Você imagina o seguinte. Uma S.A. gasta entre R$ 50 e R$ 100 mil em publicação de jornal, papel. Estamos falando de internet. Não faz mais sentido. Ninguém guarda, isso vai para o lixo no minuto seguinte. Ao mesmo tempo, se eu não sou sociedade anônima, não consigo emitir ações e ofertas no mercado acionário numa oferta pública. Então, se quisesse captar no mercado, precisava incorrer nesse custo.

Além disso, precisava ter três diretores, pagar salário de todos. Tinha uma estrutura cara. Não podia premiar o trabalho. Nas empresas de pequeno e médio porte isso é fundamental. A gente sabe muito bem. Estamos em outras iniciativas, montando escola virtual. Sabemos muito bem. Temos que premiar o sujeito que está fazendo o trabalho, que entende do assunto. Não é só o capital que tem que ser premiado senão você não incentiva as pessoas numa organização empresarial. Por isso a necessidade de distribuição desigual de dividendos. E, ao mesmo tempo, sem essa lei não tinha como a CVM regular o mercado de acesso.

O impacto disso vai ser brutal. Primeiro lugar: diminuição da mortalidade de pequenas e médias empresas. Segundo, diminuição do custo do dinheiro. Terceiro: facilidade do manejo das empresas. Quarto lugar: vamos ter diversidade empresarial, que é fundamental no regime produção capitalista. Lembro nos anos 1970, quando a gente entrava no supermercado no Brasil e via uma marca de suco, uma marca de margarina, uma marca de farinha de milho. Hoje tem mais diversidade de nas prateleiras. Naquela época você assistia a um filme dos Estados Unidos, via lá um supermercado completamente diferente. No Brasil, precisamos de diversidade empresarial, maior concorrência e menor preço ao consumidor. E isso reduz a concentração empresarial e o poder econômico nos mercados. E com menor poder econômico tem menor ingerência das grandes corporações sobre o Estado e sobre os governos, o que é bom pra todo mundo.
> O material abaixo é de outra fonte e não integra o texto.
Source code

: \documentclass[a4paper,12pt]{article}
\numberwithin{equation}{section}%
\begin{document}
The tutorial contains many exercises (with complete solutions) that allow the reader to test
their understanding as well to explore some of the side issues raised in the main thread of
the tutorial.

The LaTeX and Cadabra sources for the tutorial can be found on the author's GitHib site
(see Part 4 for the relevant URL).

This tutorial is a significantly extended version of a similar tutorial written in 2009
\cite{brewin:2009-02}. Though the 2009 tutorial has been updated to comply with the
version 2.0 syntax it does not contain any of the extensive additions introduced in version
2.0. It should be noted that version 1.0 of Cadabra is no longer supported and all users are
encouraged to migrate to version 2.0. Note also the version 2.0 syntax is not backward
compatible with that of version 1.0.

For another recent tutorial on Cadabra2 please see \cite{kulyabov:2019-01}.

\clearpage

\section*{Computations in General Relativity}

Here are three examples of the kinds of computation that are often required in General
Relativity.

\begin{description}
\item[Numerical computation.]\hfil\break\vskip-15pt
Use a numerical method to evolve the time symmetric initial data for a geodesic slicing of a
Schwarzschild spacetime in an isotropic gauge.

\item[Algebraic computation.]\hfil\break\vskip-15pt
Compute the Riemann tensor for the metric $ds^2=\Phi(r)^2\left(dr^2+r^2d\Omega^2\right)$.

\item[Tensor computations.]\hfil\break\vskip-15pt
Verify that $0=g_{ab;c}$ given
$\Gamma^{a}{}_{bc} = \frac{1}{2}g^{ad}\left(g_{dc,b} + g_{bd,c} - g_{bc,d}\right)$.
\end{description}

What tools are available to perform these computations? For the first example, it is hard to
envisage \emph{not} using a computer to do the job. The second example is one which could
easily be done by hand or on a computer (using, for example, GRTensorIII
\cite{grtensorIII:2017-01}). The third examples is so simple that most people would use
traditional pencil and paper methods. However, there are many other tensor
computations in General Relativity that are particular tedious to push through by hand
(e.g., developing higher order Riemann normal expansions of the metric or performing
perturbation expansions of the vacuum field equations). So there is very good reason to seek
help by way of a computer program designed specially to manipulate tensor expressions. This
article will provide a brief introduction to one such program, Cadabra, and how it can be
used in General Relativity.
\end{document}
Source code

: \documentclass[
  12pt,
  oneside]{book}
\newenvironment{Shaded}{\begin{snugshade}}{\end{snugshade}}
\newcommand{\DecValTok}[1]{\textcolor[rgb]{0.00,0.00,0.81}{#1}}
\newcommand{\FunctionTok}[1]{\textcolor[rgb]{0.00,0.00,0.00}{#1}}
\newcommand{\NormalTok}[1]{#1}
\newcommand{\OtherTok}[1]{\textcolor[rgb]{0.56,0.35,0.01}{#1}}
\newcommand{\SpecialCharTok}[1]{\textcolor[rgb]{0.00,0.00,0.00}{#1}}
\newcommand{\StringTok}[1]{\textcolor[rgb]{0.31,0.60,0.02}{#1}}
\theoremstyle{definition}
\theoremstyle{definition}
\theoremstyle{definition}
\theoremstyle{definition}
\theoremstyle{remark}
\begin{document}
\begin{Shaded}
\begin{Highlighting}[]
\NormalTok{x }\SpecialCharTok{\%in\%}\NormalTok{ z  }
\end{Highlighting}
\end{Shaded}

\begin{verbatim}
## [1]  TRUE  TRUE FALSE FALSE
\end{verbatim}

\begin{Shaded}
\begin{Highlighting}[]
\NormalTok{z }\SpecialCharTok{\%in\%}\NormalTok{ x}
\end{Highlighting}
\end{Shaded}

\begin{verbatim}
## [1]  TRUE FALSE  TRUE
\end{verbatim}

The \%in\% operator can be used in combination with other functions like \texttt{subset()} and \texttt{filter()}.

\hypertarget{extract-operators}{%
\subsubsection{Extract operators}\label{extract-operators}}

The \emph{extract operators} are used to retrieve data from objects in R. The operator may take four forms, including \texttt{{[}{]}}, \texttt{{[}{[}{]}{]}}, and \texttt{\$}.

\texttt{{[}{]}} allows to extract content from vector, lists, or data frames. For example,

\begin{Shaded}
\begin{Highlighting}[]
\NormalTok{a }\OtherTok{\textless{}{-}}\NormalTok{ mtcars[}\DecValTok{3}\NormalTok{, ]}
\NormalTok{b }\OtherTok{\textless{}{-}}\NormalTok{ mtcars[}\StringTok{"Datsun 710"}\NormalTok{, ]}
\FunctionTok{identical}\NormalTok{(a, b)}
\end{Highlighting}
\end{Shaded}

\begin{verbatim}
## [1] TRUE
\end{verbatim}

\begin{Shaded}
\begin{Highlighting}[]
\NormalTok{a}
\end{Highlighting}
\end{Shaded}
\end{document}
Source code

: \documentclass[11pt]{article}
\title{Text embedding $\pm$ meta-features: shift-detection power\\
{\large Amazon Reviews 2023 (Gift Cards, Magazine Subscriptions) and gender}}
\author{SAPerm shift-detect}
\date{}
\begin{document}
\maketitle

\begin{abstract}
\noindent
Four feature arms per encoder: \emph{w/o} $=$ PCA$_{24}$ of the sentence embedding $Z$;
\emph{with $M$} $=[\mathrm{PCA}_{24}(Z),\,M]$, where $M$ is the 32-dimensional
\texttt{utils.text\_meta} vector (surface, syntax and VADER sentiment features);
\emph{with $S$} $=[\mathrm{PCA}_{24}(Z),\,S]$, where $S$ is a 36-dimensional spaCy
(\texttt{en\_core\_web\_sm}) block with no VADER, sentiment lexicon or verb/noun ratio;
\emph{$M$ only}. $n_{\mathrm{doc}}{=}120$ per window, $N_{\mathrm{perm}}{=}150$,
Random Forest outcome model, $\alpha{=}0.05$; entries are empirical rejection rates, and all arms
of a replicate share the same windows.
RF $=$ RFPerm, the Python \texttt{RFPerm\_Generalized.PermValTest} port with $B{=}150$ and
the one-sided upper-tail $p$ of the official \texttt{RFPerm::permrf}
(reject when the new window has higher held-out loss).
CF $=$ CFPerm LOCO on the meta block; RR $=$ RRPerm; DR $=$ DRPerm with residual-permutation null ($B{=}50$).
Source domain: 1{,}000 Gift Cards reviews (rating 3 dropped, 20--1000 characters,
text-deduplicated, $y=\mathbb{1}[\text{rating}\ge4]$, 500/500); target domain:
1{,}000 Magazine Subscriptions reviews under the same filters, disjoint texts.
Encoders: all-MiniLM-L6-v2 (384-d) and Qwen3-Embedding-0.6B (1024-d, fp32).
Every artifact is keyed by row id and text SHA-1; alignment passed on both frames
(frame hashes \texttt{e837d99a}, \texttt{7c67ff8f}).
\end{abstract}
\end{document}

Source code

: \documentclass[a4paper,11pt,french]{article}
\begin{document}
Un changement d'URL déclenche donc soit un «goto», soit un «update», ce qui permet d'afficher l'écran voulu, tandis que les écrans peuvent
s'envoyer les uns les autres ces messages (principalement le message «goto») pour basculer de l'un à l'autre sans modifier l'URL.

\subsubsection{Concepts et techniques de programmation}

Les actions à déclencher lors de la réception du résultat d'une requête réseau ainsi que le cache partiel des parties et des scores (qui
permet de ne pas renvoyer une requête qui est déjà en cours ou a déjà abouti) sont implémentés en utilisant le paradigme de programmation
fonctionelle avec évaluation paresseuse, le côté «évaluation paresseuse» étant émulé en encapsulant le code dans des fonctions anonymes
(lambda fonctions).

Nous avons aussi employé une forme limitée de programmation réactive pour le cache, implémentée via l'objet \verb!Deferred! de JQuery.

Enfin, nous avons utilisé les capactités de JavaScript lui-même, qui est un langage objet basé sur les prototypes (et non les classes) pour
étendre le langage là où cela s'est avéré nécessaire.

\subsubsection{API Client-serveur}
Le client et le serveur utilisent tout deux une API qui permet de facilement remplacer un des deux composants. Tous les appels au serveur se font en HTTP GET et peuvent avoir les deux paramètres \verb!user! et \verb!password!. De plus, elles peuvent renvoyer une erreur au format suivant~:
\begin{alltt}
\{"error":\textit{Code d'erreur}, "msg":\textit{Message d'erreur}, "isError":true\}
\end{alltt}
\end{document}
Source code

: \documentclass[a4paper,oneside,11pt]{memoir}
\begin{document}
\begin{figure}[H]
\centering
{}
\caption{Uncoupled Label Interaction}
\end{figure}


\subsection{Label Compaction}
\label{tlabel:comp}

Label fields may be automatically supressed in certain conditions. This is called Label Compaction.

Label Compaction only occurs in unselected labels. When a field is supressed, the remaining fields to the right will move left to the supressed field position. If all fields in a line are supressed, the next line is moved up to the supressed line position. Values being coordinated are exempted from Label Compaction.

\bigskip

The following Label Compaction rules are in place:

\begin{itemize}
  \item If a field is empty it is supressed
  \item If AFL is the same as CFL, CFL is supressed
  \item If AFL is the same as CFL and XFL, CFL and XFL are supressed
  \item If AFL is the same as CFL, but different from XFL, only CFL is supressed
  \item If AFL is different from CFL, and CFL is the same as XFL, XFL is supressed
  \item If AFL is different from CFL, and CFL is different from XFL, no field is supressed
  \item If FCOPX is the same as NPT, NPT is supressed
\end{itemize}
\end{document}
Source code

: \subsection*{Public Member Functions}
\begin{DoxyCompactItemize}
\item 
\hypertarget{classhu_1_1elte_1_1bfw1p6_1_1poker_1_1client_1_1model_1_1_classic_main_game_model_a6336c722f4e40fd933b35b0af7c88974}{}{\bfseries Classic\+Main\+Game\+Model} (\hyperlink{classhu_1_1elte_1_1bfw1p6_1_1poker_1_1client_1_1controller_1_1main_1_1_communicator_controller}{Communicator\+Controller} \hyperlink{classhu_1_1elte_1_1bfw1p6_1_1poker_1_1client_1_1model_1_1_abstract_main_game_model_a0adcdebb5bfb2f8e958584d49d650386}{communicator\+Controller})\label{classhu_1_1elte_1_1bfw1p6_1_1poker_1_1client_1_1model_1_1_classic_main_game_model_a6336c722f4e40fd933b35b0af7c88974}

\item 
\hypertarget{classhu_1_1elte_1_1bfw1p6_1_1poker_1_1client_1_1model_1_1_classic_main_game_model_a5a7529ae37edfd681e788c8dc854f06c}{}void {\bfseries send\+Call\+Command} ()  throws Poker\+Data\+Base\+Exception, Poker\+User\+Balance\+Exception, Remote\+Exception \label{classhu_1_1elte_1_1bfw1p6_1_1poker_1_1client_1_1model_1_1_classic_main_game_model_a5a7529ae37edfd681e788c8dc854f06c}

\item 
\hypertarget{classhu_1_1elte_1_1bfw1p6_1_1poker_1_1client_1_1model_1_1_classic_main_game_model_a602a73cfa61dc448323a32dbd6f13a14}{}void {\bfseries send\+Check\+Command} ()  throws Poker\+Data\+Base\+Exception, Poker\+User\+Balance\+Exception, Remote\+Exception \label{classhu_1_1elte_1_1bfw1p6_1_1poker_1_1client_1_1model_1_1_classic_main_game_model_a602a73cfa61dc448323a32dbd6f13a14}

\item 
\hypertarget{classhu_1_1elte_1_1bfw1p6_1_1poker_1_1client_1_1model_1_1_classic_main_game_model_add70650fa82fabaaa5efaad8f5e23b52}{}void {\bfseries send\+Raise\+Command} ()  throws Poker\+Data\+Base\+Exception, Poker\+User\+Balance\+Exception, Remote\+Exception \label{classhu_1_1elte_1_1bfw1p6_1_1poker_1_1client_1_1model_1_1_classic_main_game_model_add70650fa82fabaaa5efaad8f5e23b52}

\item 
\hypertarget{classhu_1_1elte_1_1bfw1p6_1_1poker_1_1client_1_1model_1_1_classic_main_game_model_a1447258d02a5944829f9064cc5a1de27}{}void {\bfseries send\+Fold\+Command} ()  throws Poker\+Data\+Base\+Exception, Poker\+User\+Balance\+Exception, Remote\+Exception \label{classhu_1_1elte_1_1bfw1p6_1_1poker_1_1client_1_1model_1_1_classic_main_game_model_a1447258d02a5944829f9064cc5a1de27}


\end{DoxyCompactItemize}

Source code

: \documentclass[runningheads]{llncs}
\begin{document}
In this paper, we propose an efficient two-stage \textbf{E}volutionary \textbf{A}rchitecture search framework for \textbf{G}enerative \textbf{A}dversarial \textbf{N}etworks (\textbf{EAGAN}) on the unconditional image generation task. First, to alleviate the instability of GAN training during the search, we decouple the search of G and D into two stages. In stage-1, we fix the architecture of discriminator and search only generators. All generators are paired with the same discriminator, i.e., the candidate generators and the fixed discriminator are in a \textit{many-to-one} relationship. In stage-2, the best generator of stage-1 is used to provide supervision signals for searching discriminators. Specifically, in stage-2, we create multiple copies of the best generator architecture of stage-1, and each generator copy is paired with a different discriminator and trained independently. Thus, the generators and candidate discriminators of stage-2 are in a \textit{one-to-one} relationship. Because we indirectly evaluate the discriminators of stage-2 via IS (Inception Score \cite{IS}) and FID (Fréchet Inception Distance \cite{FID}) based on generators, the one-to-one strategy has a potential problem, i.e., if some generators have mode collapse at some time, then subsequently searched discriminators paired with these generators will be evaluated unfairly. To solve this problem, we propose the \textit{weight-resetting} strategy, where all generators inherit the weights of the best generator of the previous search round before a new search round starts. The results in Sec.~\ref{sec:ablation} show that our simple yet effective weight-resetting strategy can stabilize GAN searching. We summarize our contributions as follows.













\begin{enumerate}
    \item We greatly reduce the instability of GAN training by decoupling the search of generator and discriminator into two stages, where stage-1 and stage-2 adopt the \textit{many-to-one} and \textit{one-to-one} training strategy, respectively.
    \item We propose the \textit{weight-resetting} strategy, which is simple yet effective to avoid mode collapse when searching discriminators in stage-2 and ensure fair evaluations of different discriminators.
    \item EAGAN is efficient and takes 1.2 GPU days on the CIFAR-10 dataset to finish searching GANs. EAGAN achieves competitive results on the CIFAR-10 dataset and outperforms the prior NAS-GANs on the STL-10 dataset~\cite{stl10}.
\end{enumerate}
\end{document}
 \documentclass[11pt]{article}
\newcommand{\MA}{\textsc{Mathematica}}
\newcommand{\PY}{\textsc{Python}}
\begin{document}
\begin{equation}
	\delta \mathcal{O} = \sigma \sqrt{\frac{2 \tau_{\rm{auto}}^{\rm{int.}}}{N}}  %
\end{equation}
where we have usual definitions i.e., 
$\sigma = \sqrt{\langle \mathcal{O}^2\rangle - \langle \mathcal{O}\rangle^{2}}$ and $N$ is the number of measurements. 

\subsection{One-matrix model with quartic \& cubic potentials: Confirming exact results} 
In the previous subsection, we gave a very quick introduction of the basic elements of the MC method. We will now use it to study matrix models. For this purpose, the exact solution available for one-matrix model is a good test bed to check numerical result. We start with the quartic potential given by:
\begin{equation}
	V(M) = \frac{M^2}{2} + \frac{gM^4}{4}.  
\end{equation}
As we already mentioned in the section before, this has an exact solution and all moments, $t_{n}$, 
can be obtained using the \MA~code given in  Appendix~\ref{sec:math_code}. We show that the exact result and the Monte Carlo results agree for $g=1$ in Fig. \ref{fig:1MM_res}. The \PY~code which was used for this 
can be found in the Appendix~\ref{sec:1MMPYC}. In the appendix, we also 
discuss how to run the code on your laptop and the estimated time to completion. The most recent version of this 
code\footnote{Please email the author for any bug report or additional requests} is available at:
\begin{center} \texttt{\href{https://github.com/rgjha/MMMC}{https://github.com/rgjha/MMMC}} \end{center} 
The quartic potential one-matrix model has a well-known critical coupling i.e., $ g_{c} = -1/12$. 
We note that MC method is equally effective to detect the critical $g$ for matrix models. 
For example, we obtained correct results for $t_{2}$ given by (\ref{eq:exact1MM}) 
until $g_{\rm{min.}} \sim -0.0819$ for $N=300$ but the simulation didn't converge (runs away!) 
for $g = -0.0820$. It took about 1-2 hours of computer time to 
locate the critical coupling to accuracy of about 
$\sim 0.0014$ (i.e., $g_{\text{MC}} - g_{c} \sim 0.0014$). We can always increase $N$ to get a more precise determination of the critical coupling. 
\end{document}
ConJur — Os Estados Unidos faliram em 1929. Uma das ferramentas para a revitalização da economia foi a simplificação da criação de empresas, uma iniciativa que nunca chegou ao Brasil. Abrir ou fechar uma empresa é uma dificuldade imensa. O senhor acha muito exagero fazer uma comparação entre essa iniciativa da década de 1920 com esse novo regime jurídico?
Warde — Não acho. Acho que pode se fazer em 2021 algumas coisas que deveriam ter sido feitas nos anos 1930, 1940. Outras estão evoluindo. De fato, os EUA sofreram com o crash da Bolsa de Nova York em 1929, cujo causa básica era a falta de regulação do mercado de capitais, que permitiu uma série de operações e de estruturas de mercado fraudulentos. Logo em seguida, o presidente [Franklin] Roosevelt reorganizou o mercado e puniu duramente as fraudes, mas também criou uma brutal simplificação na atividade empresarial junto com gigantescos investimentos públicos.

ConJur — O que falta regulamentar ainda pra que essa inovação entre em prática?
Warde — Falta a CVM e também a nossa Bolsa [B3], de modo coordenado, regularem a criação de um mercado de acesso para empresas aderentes ao regime de sociedade anônima simplificada. Para que possam fazer primeiro o registro de companhia aberta, ou seja, para que possam abrir o capital, e pedir uma autorização para realizar oferta pública, de uma maneira mais simplificada. Isso é necessário para, em seguida, criar o mercado secundário para que essas ações e títulos de dívidas  possam ser comercializadas entre investidores, que é fundamental para a liquidez dos papéis.